Recent Nina Simone re-releases have often (in my opinion) beeen rather sub-standard example of what she was about. The album "Fodder on my wings" has always felt rather laboured, as if compiled from material that happened to have remained unreleased fom her less productive periods of work, or one of her periods of crisis.This had come out previously on the French 'Carrere' label, and had not improved with age, particularly as notes for it were sketchy and incomplete.
It therefore came as a huge and delightful suprise to find a double album of material I'd mostly never heard before, played at her consumate best, and with one performance albeit edited) almost in its entirity.
So should I include it in a Top 10 best of the year? As I've got at least 15 albums that are vying for a space in the Top 10 I've decided that year I'm going to add a new category - "Significant re-releases' which as this is the first year will comprise of three albums which will get chosen from the current list of seven.
 In previous years I made the mistake of starting to comile the Top ten at the start of December, but a couple of years running that premise has been shattered by having late releases that disturb my carefully manicured lists.
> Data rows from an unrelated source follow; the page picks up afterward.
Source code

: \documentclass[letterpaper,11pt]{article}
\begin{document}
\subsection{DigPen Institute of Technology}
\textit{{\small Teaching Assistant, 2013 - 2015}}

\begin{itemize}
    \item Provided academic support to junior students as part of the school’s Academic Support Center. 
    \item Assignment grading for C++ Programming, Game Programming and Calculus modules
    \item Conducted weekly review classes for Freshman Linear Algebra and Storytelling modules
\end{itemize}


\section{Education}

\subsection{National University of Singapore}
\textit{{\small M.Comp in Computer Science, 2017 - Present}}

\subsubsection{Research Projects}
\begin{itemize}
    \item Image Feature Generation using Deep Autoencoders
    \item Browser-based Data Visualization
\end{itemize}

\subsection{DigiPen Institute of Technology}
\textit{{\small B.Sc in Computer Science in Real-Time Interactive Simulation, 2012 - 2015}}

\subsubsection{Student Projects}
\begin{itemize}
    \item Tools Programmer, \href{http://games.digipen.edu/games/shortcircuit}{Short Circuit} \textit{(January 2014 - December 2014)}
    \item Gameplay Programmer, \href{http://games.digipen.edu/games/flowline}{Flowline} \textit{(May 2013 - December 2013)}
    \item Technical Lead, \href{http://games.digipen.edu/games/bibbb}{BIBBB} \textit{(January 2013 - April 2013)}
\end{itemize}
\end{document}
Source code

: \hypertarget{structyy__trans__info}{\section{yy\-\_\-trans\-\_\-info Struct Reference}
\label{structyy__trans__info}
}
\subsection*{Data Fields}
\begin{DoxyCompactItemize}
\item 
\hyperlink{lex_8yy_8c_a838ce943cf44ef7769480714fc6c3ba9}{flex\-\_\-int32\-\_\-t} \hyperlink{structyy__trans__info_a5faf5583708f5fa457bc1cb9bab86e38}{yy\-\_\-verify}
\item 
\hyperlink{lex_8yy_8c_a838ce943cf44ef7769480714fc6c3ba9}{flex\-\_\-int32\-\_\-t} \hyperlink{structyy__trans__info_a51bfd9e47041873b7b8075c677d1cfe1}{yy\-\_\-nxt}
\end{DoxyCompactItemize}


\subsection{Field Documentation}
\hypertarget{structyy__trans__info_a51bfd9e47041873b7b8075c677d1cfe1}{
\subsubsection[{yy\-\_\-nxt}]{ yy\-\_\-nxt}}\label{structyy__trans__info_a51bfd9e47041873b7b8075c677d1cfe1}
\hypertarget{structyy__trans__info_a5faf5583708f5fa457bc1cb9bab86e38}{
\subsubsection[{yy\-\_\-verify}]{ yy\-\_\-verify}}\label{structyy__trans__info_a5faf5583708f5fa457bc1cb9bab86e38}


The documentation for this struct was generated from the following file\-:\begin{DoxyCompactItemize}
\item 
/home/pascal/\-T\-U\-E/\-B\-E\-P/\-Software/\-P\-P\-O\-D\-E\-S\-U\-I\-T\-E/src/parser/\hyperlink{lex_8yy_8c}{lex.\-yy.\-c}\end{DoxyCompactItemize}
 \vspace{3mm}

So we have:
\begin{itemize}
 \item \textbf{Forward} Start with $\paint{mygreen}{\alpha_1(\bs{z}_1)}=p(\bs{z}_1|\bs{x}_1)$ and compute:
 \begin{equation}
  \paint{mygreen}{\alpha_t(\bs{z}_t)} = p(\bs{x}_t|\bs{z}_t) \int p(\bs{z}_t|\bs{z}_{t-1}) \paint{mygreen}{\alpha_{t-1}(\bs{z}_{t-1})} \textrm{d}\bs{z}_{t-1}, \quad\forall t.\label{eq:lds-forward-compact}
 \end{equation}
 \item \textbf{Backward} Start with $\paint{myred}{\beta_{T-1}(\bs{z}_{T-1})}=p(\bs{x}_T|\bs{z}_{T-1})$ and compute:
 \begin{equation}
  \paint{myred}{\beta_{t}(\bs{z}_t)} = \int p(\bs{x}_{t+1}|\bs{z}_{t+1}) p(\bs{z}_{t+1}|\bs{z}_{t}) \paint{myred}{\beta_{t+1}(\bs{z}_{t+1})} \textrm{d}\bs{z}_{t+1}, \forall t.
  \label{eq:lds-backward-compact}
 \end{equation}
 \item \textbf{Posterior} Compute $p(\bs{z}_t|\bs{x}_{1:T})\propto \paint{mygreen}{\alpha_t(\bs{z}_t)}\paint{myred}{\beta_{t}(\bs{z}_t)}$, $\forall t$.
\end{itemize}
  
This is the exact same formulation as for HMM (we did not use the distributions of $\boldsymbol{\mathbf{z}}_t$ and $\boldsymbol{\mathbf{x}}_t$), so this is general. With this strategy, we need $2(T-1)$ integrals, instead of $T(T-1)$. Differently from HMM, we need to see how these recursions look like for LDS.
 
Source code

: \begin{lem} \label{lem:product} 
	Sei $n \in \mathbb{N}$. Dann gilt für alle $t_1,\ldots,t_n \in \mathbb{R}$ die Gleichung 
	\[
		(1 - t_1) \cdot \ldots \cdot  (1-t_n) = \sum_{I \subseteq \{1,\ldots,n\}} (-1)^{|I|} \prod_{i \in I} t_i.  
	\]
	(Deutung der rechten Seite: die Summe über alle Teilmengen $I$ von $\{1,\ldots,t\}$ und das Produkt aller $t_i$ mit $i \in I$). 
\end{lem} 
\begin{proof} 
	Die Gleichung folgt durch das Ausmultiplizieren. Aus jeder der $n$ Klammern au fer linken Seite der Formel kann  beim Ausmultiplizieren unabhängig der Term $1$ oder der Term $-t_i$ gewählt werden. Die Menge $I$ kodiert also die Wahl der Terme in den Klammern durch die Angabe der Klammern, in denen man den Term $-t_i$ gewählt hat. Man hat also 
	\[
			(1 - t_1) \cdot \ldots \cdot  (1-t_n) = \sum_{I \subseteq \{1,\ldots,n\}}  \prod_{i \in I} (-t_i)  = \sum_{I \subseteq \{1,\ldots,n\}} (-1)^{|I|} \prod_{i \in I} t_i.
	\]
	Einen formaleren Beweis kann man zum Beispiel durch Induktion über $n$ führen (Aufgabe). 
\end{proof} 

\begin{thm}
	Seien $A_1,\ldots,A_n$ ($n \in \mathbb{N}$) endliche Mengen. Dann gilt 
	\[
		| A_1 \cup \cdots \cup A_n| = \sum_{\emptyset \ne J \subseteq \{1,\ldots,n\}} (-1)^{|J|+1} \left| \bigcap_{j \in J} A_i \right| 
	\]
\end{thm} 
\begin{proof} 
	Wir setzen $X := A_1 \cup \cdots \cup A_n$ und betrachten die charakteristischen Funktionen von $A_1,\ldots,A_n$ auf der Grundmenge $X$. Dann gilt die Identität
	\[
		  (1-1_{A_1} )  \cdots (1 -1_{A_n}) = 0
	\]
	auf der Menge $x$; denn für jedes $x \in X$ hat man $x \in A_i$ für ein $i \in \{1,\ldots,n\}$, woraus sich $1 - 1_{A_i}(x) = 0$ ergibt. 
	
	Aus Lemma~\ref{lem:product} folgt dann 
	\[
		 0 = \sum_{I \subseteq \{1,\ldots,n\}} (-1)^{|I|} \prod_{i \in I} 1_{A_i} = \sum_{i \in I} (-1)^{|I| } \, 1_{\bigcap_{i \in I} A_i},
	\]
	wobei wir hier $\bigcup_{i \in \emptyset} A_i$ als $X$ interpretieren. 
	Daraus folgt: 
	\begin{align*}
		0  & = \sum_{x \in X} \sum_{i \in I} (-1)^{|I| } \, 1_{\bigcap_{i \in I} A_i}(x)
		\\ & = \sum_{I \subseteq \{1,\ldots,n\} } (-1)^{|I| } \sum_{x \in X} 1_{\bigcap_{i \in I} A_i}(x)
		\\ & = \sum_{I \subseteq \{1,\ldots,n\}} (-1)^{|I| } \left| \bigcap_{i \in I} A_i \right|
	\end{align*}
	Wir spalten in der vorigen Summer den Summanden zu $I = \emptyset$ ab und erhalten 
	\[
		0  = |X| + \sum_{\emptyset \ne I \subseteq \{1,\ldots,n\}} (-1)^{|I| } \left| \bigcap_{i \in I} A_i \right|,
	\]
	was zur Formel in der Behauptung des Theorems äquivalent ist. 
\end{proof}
This year I've set aside a date and a time to lock myself into my study and produce the Top 10 and the Top 3 re-releases in one sitting. As ever (and mentioned elsewhere in this short blog) I doubt that my lists will have much to do with the choice of other critics, but it's also fascinating (to me at any rate) to see where there is some overlap.
  Finally, I ought to mention that I have contemplated a short section in 'the awards' for albums that I've dug out of the crates to play, and recognised how good they are. As examples, this year I'd be including albums by Joe Henderson, McCoy Tyner and Eddie Harris. Jazz always seems to have something to give!